## What to do
Each record must come back unchanged in your answer, stripped of its images.

[Source records]
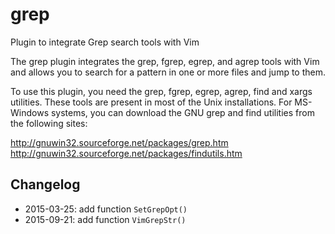 grep
====

Plugin to integrate Grep search tools with Vim

The grep plugin integrates the grep, fgrep, egrep, and agrep tools with
Vim and allows you to search for a pattern in one or more files and jump
to them. 

To use this plugin, you need the grep, fgrep, egrep, agrep, find and
xargs utilities. These tools are present in most of the Unix
installations.  For MS-Windows systems, you can download the GNU grep
and find utilities from the following sites:

   http://gnuwin32.sourceforge.net/packages/grep.htm<BR>
   http://gnuwin32.sourceforge.net/packages/findutils.htm

## Changelog
* 2015-03-25: add function `SetGrepOpt()`
* 2015-09-21: add function `VimGrepStr()`

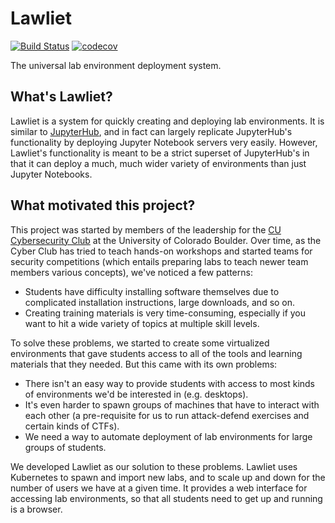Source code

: # Lawliet

[![Build Status](https://travis-ci.com/CU-Cybersecurity-Club/lawliet.svg?branch=master)](https://travis-ci.com/CU-Cybersecurity-Club/lawliet)
[![codecov](https://codecov.io/gh/CU-Cybersecurity-Club/lawliet/branch/master/graph/badge.svg)](https://codecov.io/gh/CU-Cybersecurity-Club/lawliet)

The universal lab environment deployment system.

## What's Lawliet?
Lawliet is a system for quickly creating and deploying lab environments. It is similar to [JupyterHub](https://jupyter.org/hub), and in fact can largely replicate JupyterHub's functionality by deploying Jupyter Notebook servers very easily. However, Lawliet's functionality is meant to be a strict superset of JupyterHub's in that it can deploy a much, much wider variety of environments than just Jupyter Notebooks.

## What motivated this project?
This project was started by members of the leadership for the [CU Cybersecurity Club](https://cucybersecurityclub.com) at the University of Colorado Boulder. Over time, as the Cyber Club has tried to teach hands-on workshops and started teams for security competitions (which entails preparing labs to teach newer team members various concepts), we've noticed a few patterns:

- Students have difficulty installing software themselves due to complicated installation instructions, large downloads, and so on.
- Creating training materials is very time-consuming, especially if you want to hit a wide variety of topics at multiple skill levels.

To solve these problems, we started to create some virtualized environments that gave students access to all of the tools and learning materials that they needed. But this came with its own problems:

- There isn't an easy way to provide students with access to most kinds of environments we'd be interested in (e.g. desktops).
- It's even harder to spawn groups of machines that have to interact with each other (a pre-requisite for us to run attack-defend exercises and certain kinds of CTFs).
- We need a way to automate deployment of lab environments for large groups of students.

We developed Lawliet as our solution to these problems. Lawliet uses Kubernetes to spawn and import new labs, and to scale up and down for the number of users we have at a given time. It provides a web interface for accessing lab environments, so that all students need to get up and running is a browser.
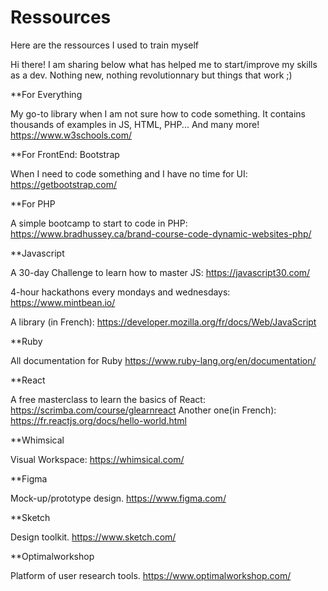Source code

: # Ressources
Here are the ressources I used to train myself

Hi there!
I am sharing below what has helped me to start/improve my skills as a dev.
Nothing new, nothing revolutionnary but things that work ;)

**For Everything

My go-to library when I am not sure how to code something. It contains thousands of examples in JS, HTML, PHP... And many more!
https://www.w3schools.com/


**For FrontEnd: Bootstrap

When I need to code something and I have no time for UI:
https://getbootstrap.com/


**For PHP

A simple bootcamp to start to code in PHP:
https://www.bradhussey.ca/brand-course-code-dynamic-websites-php/

**Javascript

A 30-day Challenge to learn how to master JS: 
https://javascript30.com/

4-hour hackathons every mondays and wednesdays: 
https://www.mintbean.io/

A library (in French): 
https://developer.mozilla.org/fr/docs/Web/JavaScript

**Ruby

All documentation for Ruby
https://www.ruby-lang.org/en/documentation/

**React

A free masterclass to learn the basics of React: https://scrimba.com/course/glearnreact
Another one(in French): https://fr.reactjs.org/docs/hello-world.html


**Whimsical

Visual Workspace: https://whimsical.com/


**Figma

Mock-up/prototype design. https://www.figma.com/


**Sketch

Design toolkit. https://www.sketch.com/


**Optimalworkshop

Platform of user research tools. https://www.optimalworkshop.com/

## Answer space
 grep
====

Plugin to integrate Grep search tools with Vim

The grep plugin integrates the grep, fgrep, egrep, and agrep tools with
Vim and allows you to search for a pattern in one or more files and jump
to them. 

To use this plugin, you need the grep, fgrep, egrep, agrep, find and
xargs utilities. These tools are present in most of the Unix
installations.  For MS-Windows systems, you can download the GNU grep
and find utilities from the following sites:

   http://gnuwin32.sourceforge.net/packages/grep.htm<BR>
   http://gnuwin32.sourceforge.net/packages/findutils.htm

## Changelog
* 2015-03-25: add function `SetGrepOpt()`
* 2015-09-21: add function `VimGrepStr()`

Source code

: # Lawliet

[![Build Status](https://travis-ci.com/CU-Cybersecurity-Club/lawliet.svg?branch=master)](https://travis-ci.com/CU-Cybersecurity-Club/lawliet)
[![codecov](https://codecov.io/gh/CU-Cybersecurity-Club/lawliet/branch/master/graph/badge.svg)](https://codecov.io/gh/CU-Cybersecurity-Club/lawliet)

The universal lab environment deployment system.

## What's Lawliet?
Lawliet is a system for quickly creating and deploying lab environments. It is similar to [JupyterHub](https://jupyter.org/hub), and in fact can largely replicate JupyterHub's functionality by deploying Jupyter Notebook servers very easily. However, Lawliet's functionality is meant to be a strict superset of JupyterHub's in that it can deploy a much, much wider variety of environments than just Jupyter Notebooks.

## What motivated this project?
This project was started by members of the leadership for the [CU Cybersecurity Club](https://cucybersecurityclub.com) at the University of Colorado Boulder. Over time, as the Cyber Club has tried to teach hands-on workshops and started teams for security competitions (which entails preparing labs to teach newer team members various concepts), we've noticed a few patterns:

- Students have difficulty installing software themselves due to complicated installation instructions, large downloads, and so on.
- Creating training materials is very time-consuming, especially if you want to hit a wide variety of topics at multiple skill levels.

To solve these problems, we started to create some virtualized environments that gave students access to all of the tools and learning materials that they needed. But this came with its own problems:

- There isn't an easy way to provide students with access to most kinds of environments we'd be interested in (e.g. desktops).
- It's even harder to spawn groups of machines that have to interact with each other (a pre-requisite for us to run attack-defend exercises and certain kinds of CTFs).
- We need a way to automate deployment of lab environments for large groups of students.

We developed Lawliet as our solution to these problems. Lawliet uses Kubernetes to spawn and import new labs, and to scale up and down for the number of users we have at a given time. It provides a web interface for accessing lab environments, so that all students need to get up and running is a browser.
Source code

: # Ressources
Here are the ressources I used to train myself

Hi there!
I am sharing below what has helped me to start/improve my skills as a dev.
Nothing new, nothing revolutionnary but things that work ;)

**For Everything

My go-to library when I am not sure how to code something. It contains thousands of examples in JS, HTML, PHP... And many more!
https://www.w3schools.com/


**For FrontEnd: Bootstrap

When I need to code something and I have no time for UI:
https://getbootstrap.com/


**For PHP

A simple bootcamp to start to code in PHP:
https://www.bradhussey.ca/brand-course-code-dynamic-websites-php/

**Javascript

A 30-day Challenge to learn how to master JS: 
https://javascript30.com/

4-hour hackathons every mondays and wednesdays: 
https://www.mintbean.io/

A library (in French): 
https://developer.mozilla.org/fr/docs/Web/JavaScript

**Ruby

All documentation for Ruby
https://www.ruby-lang.org/en/documentation/

**React

A free masterclass to learn the basics of React: https://scrimba.com/course/glearnreact
Another one(in French): https://fr.reactjs.org/docs/hello-world.html


**Whimsical

Visual Workspace: https://whimsical.com/


**Figma

Mock-up/prototype design. https://www.figma.com/


**Sketch

Design toolkit. https://www.sketch.com/


**Optimalworkshop

Platform of user research tools. https://www.optimalworkshop.com/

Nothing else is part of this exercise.